Aim of the task:
Give the number of lines in the records below that include the word "repealed", and add nothing to it.

◇ ◇ ◇ ◇

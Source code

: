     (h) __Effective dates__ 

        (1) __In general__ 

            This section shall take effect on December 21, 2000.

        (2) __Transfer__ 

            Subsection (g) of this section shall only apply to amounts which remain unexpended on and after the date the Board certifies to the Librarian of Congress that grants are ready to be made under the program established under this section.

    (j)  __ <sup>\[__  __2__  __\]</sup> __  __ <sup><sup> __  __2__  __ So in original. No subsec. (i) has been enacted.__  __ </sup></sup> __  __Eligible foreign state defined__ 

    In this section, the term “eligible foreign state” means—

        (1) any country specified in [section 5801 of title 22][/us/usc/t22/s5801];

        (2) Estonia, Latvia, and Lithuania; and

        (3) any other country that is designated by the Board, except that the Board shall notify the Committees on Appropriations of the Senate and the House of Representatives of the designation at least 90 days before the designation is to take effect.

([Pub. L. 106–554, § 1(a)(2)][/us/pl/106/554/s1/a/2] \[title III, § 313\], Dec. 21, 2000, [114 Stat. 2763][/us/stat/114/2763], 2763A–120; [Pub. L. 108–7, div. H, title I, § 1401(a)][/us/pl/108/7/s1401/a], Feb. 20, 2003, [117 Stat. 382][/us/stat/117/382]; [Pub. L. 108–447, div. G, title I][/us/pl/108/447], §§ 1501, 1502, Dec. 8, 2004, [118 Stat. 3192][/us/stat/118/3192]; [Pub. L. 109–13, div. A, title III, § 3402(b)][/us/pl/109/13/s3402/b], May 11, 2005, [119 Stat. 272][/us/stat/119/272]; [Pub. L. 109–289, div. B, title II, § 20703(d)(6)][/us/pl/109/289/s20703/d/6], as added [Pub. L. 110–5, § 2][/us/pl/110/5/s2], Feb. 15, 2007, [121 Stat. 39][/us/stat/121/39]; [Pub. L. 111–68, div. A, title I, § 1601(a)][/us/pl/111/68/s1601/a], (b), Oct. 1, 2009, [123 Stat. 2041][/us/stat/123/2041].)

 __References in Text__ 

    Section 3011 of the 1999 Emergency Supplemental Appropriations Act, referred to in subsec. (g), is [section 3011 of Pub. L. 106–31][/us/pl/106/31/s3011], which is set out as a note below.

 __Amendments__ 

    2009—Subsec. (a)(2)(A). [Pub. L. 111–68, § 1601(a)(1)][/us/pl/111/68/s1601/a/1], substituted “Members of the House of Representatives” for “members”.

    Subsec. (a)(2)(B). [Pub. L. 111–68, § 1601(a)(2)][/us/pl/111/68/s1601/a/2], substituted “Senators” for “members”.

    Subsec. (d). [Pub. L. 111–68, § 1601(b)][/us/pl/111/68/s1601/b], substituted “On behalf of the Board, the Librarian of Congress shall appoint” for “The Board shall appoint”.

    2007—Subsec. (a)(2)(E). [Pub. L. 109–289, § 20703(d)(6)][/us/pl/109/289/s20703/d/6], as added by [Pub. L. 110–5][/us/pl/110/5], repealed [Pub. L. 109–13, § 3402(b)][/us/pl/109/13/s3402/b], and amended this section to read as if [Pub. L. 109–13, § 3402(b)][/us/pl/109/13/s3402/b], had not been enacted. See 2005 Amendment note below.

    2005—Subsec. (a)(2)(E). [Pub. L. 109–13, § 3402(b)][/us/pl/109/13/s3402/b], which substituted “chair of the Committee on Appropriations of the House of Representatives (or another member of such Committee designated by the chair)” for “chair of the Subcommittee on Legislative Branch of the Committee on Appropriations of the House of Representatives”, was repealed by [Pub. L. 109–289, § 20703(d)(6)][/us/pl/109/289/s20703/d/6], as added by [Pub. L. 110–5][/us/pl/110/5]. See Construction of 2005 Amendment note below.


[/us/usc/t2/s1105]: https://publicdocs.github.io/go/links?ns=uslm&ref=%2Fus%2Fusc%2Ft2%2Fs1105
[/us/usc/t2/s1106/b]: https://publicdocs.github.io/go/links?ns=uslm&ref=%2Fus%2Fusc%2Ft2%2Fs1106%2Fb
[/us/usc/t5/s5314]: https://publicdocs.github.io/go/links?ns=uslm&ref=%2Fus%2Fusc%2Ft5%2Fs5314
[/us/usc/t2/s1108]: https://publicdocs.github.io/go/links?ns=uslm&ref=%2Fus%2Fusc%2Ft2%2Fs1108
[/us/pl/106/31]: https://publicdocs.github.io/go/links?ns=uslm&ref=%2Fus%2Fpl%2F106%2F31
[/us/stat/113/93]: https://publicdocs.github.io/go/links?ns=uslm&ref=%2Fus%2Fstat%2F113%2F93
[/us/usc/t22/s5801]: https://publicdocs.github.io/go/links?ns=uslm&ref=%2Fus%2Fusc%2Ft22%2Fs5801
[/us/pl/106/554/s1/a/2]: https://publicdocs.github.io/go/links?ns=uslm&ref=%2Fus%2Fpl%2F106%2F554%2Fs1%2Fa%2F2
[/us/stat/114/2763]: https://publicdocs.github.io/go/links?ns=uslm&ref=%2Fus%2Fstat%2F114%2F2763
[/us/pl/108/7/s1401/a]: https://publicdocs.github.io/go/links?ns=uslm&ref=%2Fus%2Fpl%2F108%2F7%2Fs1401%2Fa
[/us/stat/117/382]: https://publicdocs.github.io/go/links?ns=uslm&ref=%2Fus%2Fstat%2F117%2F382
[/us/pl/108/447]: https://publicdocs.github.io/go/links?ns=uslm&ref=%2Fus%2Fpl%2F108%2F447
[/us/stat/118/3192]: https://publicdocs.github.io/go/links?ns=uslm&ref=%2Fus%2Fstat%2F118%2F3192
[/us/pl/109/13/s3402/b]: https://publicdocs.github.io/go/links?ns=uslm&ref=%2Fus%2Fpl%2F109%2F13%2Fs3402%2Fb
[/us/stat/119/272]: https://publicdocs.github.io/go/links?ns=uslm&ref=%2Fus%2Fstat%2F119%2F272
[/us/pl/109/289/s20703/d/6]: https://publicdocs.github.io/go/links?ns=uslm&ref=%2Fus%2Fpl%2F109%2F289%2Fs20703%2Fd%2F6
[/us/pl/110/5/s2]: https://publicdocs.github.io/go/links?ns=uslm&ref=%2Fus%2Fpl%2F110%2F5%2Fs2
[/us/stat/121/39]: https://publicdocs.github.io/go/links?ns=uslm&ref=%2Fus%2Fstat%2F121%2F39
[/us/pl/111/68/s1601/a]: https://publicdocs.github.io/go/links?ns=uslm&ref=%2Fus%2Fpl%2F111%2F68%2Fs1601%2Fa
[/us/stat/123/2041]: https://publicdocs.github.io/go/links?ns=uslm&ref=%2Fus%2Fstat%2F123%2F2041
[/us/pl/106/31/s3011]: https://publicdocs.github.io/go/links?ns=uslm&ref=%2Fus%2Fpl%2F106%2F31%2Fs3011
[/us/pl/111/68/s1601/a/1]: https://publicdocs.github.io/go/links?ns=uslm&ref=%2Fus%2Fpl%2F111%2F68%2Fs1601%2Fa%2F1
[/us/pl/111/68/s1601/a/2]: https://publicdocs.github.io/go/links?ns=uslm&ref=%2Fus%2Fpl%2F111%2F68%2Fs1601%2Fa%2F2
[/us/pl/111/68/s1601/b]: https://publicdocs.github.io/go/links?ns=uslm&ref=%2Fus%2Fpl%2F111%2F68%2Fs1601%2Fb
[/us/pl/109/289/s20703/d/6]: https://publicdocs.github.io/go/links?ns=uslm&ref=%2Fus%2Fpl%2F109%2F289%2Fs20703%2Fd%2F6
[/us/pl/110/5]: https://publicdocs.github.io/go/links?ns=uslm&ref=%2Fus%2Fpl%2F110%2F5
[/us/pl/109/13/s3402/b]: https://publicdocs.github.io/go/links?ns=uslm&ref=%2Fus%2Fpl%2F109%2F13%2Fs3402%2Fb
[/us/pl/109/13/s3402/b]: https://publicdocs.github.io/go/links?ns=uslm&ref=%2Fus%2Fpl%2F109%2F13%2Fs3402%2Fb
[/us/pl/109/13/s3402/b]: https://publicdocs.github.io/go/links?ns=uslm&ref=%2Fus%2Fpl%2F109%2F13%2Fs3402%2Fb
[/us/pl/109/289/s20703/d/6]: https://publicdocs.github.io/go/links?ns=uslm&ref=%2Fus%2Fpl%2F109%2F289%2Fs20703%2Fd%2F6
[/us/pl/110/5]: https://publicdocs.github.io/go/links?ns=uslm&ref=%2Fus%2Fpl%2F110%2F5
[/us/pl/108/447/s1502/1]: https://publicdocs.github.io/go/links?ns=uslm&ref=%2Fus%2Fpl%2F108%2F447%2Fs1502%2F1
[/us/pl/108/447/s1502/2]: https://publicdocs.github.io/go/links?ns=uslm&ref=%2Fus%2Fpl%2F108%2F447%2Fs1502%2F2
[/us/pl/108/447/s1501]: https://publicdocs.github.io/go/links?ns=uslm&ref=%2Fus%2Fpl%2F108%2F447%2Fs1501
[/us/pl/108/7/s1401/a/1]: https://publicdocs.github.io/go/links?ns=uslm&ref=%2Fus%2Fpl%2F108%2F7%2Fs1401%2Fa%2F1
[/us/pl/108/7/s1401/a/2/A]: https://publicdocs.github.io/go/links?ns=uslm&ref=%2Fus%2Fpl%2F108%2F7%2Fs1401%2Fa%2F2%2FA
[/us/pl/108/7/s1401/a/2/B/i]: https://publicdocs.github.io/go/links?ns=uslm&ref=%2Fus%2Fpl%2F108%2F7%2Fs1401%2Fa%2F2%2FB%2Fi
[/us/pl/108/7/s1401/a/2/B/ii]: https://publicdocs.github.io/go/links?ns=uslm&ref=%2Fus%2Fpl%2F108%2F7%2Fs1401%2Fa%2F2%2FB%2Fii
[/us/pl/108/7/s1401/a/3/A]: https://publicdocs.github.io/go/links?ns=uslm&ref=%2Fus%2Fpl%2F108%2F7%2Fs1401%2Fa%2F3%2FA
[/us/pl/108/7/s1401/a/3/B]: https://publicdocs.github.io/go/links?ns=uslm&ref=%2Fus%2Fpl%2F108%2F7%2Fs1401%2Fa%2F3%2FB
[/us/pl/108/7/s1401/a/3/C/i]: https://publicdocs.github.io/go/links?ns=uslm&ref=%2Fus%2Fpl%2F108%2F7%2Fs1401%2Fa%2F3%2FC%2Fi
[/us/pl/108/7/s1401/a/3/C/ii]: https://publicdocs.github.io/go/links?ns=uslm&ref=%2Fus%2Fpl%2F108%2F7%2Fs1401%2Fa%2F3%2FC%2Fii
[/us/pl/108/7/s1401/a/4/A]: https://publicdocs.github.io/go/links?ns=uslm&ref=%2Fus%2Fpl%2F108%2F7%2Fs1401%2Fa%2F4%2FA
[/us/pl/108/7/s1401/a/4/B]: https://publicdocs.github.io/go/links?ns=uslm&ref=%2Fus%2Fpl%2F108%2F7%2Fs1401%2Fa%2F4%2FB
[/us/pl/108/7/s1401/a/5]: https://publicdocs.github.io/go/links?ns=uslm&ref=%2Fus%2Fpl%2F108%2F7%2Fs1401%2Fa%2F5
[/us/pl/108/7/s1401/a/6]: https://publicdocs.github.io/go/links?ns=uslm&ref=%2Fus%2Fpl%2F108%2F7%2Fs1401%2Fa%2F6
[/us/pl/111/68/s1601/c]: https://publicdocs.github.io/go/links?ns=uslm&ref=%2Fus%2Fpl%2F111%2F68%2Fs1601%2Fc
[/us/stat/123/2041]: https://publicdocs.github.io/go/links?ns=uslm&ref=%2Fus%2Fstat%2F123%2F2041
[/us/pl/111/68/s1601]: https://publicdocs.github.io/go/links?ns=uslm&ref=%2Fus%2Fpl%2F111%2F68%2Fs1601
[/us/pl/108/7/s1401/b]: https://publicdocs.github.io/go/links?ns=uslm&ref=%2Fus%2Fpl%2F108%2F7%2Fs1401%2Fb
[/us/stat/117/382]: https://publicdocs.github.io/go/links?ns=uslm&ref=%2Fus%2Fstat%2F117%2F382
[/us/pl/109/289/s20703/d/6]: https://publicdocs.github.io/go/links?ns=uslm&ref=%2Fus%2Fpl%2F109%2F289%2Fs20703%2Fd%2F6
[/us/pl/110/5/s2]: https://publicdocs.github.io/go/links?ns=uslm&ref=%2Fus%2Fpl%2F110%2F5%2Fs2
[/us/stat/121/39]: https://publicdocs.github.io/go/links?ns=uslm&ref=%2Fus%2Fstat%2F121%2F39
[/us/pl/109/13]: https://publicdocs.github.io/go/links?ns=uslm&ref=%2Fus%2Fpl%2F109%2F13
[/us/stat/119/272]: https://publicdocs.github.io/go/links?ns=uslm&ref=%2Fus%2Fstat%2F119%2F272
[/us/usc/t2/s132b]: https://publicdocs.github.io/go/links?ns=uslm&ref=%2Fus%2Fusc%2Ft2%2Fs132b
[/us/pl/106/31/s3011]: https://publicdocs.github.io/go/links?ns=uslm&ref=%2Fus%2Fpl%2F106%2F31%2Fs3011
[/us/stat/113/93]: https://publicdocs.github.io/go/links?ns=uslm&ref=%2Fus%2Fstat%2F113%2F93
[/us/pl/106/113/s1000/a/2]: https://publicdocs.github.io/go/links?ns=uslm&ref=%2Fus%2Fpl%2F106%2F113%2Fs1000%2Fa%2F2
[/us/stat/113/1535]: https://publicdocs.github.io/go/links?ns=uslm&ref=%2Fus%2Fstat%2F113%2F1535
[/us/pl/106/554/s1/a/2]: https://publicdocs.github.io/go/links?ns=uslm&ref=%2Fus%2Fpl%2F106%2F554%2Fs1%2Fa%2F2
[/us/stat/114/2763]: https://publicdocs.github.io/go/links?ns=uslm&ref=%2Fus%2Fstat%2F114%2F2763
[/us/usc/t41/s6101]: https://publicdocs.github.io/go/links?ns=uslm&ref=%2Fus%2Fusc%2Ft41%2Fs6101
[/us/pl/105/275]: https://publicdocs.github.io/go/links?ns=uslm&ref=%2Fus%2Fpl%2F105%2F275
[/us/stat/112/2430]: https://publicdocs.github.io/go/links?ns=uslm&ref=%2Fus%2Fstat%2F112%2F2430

◇ ◇ ◇ ◇

Result of this exercise:
2